Research Article: Normalisation of surfactant protein -A and -B expression in the lungs of low birth weight lambs by 21 days old

Date Published: September 26, 2017

Publisher: Public Library of Science

Author(s): Jia Yin Soo, Sandra Orgeig, Erin Victoria McGillick, Song Zhang, I Caroline McMillen, Janna L. Morrison, Rory Edward Morty.
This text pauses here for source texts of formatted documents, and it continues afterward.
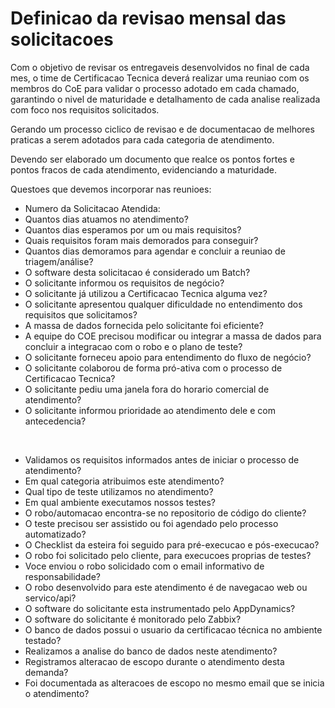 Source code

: # Definicao da revisao mensal das solicitacoes

Com o objetivo de revisar os entregaveis desenvolvidos no final de
cada mes, o time de Certificacao Tecnica deverá realizar uma
reuniao com os membros do CoE para validar o processo
adotado em cada chamado, garantindo o nivel de maturidade e detalhamento
de cada analise realizada com foco nos requisitos solicitados.

Gerando um processo ciclico de revisao e de documentacao de melhores
praticas a serem adotados para cada categoria de atendimento.

Devendo ser elaborado um documento que realce os pontos fortes e
pontos fracos de cada atendimento, evidenciando a maturidade.

Questoes que devemos incorporar nas reunioes:

- Numero da Solicitacao Atendida:
- Quantos dias atuamos no atendimento?
- Quantos dias esperamos por um ou mais requisitos?
- Quais requisitos foram mais demorados para conseguir?
- Quantos dias demoramos para agendar e concluir a reuniao de triagem/análise?
- O software desta solicitacao é considerado um Batch?
- O solicitante informou os requisitos de negócio?
- O solicitante já utilizou a Certificacao Tecnica alguma vez?
- O solicitante apresentou qualquer dificuldade no entendimento dos requisitos que solicitamos?
- A massa de dados fornecida pelo solicitante foi eficiente?
- A equipe do COE precisou modificar ou integrar a massa de dados para concluir a integracao com o robo e o plano de teste?
- O solicitante forneceu apoio para entendimento do fluxo de negócio?
- O solicitante colaborou de forma pró-ativa com o processo de Certificacao Tecnica?
- O solicitante pediu uma janela fora do horario comercial de atendimento?
- O solicitante informou prioridade ao atendimento dele e com antecedencia?
<br />

- Validamos os requisitos informados antes de iniciar o processo de atendimento?
- Em qual categoria atribuimos este atendimento?
- Qual tipo de teste utilizamos no atendimento?
- Em qual ambiente executamos nossos testes?
- O robo/automacao encontra-se no repositorio de código do cliente?
- O teste precisou ser assistido ou foi agendado pelo processo automatizado?
- O Checklist da esteira foi seguido para pré-execucao e pós-execucao?
- O robo foi solicitado pelo cliente, para execucoes proprias de testes?
- Voce enviou o robo solicidado com o email informativo de responsabilidade?
- O robo desenvolvido para este atendimento é de navegacao web ou servico/api?
- O software do solicitante esta instrumentado pelo AppDynamics?
- O software do solicitante é monitorado pelo Zabbix?
- O banco de dados possui o usuario da certificacao técnica no ambiente testado?
- Realizamos a analise do banco de dados neste atendimento?
- Registramos alteracao de escopo durante o atendimento desta demanda?
- Foi documentada as alteracoes de escopo no mesmo email que se inicia o atendimento?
http://doi.org/10.1371/journal.pone.0181185

Abstract

Intrauterine growth restriction (IUGR) induced by placental restriction (PR) in the sheep negatively impacts lung and pulmonary surfactant development during fetal life. Using a sheep model of low birth weight (LBW), we found that there was an increase in mRNA expression of surfactant protein (SP)-A, -B and -C in the lung of LBW lambs but no difference in the protein expression of SP-A or -B. LBW also resulted in increased lysosome-associated membrane glycoprotein (LAMP)-3 mRNA expression, which may indicate an increase in either the density of type II Alveolar epithelial cells (AEC) or maturity of type II AECs. Although there was an increase in glucocorticoid receptor (GR) and 11β-hydroxysteroid dehydrogenase (11βHSD)-1 mRNA expression in the lung of LBW lambs, we found no change in the protein expression of these factors, suggesting that the increase in SP mRNA expression is not mediated by increased GC signalling in the lung. The increase in SP mRNA expression may, in part, be mediated by persistent alterations in hypoxia signalling as there was an increase in lung HIF-2α mRNA expression in the LBW lamb. The changes in the hypoxia signalling pathway that persist within the lung after birth may be involved in maintaining SP production in the LBW lamb.

Partial Text

Intrauterine lung development and maturation are critically important for postnatal survival of the neonate. An important step in fetal lung development in late gestation is the maturation of the pulmonary surfactant system, which consists of a complex mixture of ∼90% lipids and 8–10% surfactant proteins (SP) [1]. Pulmonary surfactant is synthesised in type II alveolar epithelial cells (AEC), stored in lamellar bodies and under appropriate conditions is secreted via exocytosis into the alveolar space [2]. SP-B and -C, which are hydrophobic surfactant proteins, interact with the lipid component to facilitate adsorption of the surfactant film to the air-liquid interface of the alveoli. This film reduces the work of breathing by maintaining stability between alveolar units and preventing adherence of the alveolar walls during expiration [3]. SP-A and -D play important roles as effectors of the pulmonary innate immune system [4,5].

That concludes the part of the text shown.